(Source records)
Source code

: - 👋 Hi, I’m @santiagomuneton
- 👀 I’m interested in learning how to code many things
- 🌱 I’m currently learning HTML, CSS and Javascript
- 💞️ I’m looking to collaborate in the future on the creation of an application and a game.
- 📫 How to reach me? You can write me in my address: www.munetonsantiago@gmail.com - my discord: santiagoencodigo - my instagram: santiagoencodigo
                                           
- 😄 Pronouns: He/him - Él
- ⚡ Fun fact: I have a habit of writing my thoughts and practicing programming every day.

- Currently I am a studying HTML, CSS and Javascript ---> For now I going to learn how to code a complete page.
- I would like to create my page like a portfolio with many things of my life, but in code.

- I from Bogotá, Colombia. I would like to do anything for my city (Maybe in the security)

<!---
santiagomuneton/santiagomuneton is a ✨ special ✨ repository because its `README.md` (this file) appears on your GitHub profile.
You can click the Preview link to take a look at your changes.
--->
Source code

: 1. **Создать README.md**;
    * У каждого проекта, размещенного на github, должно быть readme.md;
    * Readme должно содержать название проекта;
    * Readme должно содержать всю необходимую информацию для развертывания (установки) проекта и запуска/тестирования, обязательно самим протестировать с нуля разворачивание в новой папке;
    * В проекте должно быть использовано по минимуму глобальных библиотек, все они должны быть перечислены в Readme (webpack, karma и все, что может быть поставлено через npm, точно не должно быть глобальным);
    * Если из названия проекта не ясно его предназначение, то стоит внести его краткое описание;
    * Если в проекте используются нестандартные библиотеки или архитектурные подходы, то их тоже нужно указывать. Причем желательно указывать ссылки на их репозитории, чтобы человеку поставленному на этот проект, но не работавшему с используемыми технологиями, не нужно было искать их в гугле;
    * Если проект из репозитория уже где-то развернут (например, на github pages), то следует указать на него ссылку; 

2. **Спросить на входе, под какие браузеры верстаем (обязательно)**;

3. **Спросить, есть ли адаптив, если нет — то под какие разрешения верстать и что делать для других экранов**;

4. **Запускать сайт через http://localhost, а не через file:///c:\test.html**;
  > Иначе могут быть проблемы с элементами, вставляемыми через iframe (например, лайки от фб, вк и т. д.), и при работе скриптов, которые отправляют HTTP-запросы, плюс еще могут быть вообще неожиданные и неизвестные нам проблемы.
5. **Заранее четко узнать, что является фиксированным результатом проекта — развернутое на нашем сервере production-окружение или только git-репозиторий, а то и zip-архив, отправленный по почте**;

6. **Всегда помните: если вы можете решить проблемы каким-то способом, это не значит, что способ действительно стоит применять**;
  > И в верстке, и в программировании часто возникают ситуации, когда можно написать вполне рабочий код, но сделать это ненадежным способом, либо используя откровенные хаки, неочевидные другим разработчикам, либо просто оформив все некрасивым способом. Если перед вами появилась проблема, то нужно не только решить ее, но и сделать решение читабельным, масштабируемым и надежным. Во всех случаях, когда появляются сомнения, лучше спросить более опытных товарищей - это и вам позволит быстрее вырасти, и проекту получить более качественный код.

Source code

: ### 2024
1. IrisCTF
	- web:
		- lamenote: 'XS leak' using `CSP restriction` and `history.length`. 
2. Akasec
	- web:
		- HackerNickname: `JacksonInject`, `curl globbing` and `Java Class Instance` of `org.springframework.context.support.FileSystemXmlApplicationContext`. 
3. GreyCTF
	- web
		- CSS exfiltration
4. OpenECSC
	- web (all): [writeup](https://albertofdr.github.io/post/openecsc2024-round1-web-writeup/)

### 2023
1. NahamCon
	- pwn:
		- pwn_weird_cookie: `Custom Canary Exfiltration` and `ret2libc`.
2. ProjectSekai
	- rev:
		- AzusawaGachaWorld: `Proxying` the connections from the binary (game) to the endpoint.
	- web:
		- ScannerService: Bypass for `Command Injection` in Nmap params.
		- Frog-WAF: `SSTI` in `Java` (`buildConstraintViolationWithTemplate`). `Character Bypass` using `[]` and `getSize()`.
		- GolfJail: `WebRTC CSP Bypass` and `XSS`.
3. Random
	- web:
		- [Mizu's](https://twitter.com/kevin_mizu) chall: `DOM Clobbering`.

* * *

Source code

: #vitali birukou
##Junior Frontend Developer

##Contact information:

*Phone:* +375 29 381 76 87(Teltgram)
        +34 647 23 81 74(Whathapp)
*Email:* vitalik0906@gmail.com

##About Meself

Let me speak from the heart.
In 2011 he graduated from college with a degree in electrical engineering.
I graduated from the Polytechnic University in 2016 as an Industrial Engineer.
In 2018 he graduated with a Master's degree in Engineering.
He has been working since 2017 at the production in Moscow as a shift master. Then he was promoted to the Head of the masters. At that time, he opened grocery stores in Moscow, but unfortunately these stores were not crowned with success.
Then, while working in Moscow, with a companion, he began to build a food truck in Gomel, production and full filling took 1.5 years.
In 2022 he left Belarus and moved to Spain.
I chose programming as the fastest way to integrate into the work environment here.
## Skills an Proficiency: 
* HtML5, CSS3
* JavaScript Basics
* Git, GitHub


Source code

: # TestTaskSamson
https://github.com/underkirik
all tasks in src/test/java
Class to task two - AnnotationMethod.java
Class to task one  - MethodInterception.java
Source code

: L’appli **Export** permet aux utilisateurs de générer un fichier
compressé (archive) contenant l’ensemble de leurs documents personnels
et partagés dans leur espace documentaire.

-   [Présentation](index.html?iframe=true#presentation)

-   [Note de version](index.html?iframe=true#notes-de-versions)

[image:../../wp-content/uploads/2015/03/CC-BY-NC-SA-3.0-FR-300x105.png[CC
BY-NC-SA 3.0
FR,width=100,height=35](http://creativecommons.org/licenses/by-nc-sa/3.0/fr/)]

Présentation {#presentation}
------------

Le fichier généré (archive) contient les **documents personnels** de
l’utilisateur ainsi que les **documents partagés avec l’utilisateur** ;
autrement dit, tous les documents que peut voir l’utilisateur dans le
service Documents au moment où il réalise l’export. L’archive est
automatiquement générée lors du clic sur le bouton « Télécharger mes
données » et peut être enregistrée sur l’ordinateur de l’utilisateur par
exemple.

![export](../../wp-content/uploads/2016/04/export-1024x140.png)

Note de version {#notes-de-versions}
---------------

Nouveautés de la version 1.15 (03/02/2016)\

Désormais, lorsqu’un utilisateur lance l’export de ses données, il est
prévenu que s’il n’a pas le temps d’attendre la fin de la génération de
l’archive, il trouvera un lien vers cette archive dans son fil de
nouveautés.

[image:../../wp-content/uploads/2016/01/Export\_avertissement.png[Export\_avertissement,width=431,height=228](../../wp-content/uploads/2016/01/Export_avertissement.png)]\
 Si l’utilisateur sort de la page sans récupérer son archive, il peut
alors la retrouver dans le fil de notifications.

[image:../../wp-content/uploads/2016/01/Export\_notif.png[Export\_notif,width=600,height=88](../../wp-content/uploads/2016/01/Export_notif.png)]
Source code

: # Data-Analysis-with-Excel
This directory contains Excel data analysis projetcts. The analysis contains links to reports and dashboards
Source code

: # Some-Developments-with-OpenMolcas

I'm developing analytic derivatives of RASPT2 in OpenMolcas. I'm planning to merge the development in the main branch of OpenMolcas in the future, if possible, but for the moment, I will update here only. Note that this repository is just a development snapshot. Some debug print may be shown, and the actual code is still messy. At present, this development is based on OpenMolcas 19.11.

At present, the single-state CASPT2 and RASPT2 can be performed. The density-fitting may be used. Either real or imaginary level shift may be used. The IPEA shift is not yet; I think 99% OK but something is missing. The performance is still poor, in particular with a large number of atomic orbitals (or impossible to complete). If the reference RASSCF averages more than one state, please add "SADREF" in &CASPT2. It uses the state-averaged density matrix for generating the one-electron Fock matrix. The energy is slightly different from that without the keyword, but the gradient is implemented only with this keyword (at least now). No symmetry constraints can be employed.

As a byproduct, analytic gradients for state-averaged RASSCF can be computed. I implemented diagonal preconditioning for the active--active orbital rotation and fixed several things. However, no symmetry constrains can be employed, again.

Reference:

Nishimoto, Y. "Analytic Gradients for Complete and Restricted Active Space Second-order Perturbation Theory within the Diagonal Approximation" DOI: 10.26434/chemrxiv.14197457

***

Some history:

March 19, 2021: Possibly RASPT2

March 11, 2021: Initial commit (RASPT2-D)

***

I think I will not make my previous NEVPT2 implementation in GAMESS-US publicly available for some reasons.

• PROBLEM TO SOLVE: Return word for word the lines above from the line with "- Currently I" to the line with "3. **Спросить, есть", including both and leaving out all others.

• RESPONSE:
- Currently I am a studying HTML, CSS and Javascript ---> For now I going to learn how to code a complete page.
- I would like to create my page like a portfolio with many things of my life, but in code.

- I from Bogotá, Colombia. I would like to do anything for my city (Maybe in the security)

<!---
santiagomuneton/santiagomuneton is a ✨ special ✨ repository because its `README.md` (this file) appears on your GitHub profile.
You can click the Preview link to take a look at your changes.
--->
Source code

: 1. **Создать README.md**;
    * У каждого проекта, размещенного на github, должно быть readme.md;
    * Readme должно содержать название проекта;
    * Readme должно содержать всю необходимую информацию для развертывания (установки) проекта и запуска/тестирования, обязательно самим протестировать с нуля разворачивание в новой папке;
    * В проекте должно быть использовано по минимуму глобальных библиотек, все они должны быть перечислены в Readme (webpack, karma и все, что может быть поставлено через npm, точно не должно быть глобальным);
    * Если из названия проекта не ясно его предназначение, то стоит внести его краткое описание;
    * Если в проекте используются нестандартные библиотеки или архитектурные подходы, то их тоже нужно указывать. Причем желательно указывать ссылки на их репозитории, чтобы человеку поставленному на этот проект, но не работавшему с используемыми технологиями, не нужно было искать их в гугле;
    * Если проект из репозитория уже где-то развернут (например, на github pages), то следует указать на него ссылку; 

2. **Спросить на входе, под какие браузеры верстаем (обязательно)**;

3. **Спросить, есть ли адаптив, если нет — то под какие разрешения верстать и что делать для других экранов**;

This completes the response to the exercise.